== Stored data ==
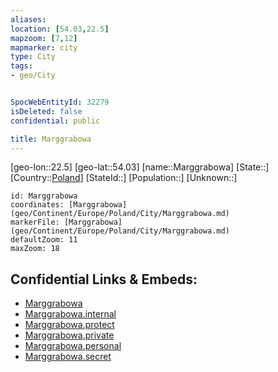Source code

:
 ```yaml
---
aliases: 
location: [54.03,22.5]
mapzoom: [7,12] 
mapmarker: city 
type: City
tags:
- geo/City


SpocWebEntityId: 32279
isDeleted: false
confidential: public

title: Marggrabowa
---
```

[geo-lon::22.5]
[geo-lat::54.03]
[name::Marggrabowa]
[State::]
[Country::[Poland](geo/Continent/Europe/Poland.md)]
[StateId::]
[Population::]
[Unknown::]


```leaflet
id: Marggrabowa
coordinates: [Marggrabowa](geo/Continent/Europe/Poland/City/Marggrabowa.md)
markerFile: [Marggrabowa](geo/Continent/Europe/Poland/City/Marggrabowa.md)
defaultZoom: 11 
maxZoom: 18
```


## Confidential Links & Embeds: 
- [Marggrabowa](../../../../../../_public/geo/Continent/Europe/Poland/City/Marggrabowa.md) 
- [Marggrabowa.internal](../../../../../../_internal/geo/Continent/Europe/Poland/City/Marggrabowa.internal.md) 
- [Marggrabowa.protect](../../../../../../_protect/geo/Continent/Europe/Poland/City/Marggrabowa.protect.md) 
- [Marggrabowa.private](../../../../../../_private/geo/Continent/Europe/Poland/City/Marggrabowa.private.md) 
- [Marggrabowa.personal](../../../../../../_personal/geo/Continent/Europe/Poland/City/Marggrabowa.personal.md) 
- [Marggrabowa.secret](../../../../../../_secret/geo/Continent/Europe/Poland/City/Marggrabowa.secret.md)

== Task instructions ==
No pictures go in the copy. Set down all the data exactly.

== Output of the exercise ==
Source code

:
 ```yaml
---
aliases: 
location: [54.03,22.5]
mapzoom: [7,12] 
mapmarker: city 
type: City
tags:
- geo/City


SpocWebEntityId: 32279
isDeleted: false
confidential: public

title: Marggrabowa
---
```

[geo-lon::22.5]
[geo-lat::54.03]
[name::Marggrabowa]
[State::]
[Country::[Poland](geo/Continent/Europe/Poland.md)]
[StateId::]
[Population::]
[Unknown::]


```leaflet
id: Marggrabowa
coordinates: [Marggrabowa](geo/Continent/Europe/Poland/City/Marggrabowa.md)
markerFile: [Marggrabowa](geo/Continent/Europe/Poland/City/Marggrabowa.md)
defaultZoom: 11 
maxZoom: 18
```


## Confidential Links & Embeds: 
- [Marggrabowa](../../../../../../_public/geo/Continent/Europe/Poland/City/Marggrabowa.md) 
- [Marggrabowa.internal](../../../../../../_internal/geo/Continent/Europe/Poland/City/Marggrabowa.internal.md) 
- [Marggrabowa.protect](../../../../../../_protect/geo/Continent/Europe/Poland/City/Marggrabowa.protect.md) 
- [Marggrabowa.private](../../../../../../_private/geo/Continent/Europe/Poland/City/Marggrabowa.private.md) 
- [Marggrabowa.personal](../../../../../../_personal/geo/Continent/Europe/Poland/City/Marggrabowa.personal.md) 
- [Marggrabowa.secret](../../../../../../_secret/geo/Continent/Europe/Poland/City/Marggrabowa.secret.md)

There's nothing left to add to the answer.